What is being asked
In the material below, find all lines with the string "index" and copy them.

START Dataset records

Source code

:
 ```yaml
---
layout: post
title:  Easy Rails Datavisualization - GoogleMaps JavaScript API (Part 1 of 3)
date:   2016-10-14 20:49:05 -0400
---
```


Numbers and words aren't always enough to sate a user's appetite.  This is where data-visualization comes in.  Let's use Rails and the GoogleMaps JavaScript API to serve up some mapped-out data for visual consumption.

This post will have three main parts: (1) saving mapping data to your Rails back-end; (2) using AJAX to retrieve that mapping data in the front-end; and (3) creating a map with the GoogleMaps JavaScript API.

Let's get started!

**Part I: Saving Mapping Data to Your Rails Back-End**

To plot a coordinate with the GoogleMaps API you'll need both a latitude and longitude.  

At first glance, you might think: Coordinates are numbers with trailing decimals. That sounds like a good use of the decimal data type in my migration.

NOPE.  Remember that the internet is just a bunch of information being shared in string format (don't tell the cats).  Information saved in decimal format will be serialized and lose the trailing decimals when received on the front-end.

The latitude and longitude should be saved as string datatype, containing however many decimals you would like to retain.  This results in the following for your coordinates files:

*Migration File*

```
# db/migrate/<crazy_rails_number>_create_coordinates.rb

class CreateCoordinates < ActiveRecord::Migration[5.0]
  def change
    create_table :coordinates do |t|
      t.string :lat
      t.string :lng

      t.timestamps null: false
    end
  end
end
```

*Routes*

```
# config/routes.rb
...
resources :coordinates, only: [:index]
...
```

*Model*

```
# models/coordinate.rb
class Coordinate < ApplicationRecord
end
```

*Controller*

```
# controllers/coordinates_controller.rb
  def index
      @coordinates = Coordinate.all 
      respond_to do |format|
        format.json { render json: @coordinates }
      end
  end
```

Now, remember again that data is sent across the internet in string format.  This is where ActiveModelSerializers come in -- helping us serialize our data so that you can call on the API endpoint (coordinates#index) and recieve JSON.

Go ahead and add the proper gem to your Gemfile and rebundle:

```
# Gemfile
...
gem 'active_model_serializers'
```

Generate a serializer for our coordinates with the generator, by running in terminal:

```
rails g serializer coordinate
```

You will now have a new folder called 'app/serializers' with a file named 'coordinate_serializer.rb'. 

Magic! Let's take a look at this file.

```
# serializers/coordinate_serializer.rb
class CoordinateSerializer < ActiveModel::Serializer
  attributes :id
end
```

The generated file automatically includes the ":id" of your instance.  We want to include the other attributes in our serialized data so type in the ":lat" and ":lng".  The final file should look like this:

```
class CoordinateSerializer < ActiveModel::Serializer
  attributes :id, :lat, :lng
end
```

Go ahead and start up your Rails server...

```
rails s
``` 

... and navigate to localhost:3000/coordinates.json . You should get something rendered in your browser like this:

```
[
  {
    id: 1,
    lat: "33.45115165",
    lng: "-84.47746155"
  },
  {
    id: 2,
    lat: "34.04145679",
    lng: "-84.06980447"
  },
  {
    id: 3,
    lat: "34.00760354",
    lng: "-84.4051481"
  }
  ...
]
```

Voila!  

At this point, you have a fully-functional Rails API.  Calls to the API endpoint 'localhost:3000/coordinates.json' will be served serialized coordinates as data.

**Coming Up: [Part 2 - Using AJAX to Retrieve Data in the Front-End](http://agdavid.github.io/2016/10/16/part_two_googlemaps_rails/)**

END Dataset records

Answer space
resources :coordinates, only: [:index]
  def index
Now, remember again that data is sent across the internet in string format.  This is where ActiveModelSerializers come in -- helping us serialize our data so that you can call on the API endpoint (coordinates#index) and recieve JSON.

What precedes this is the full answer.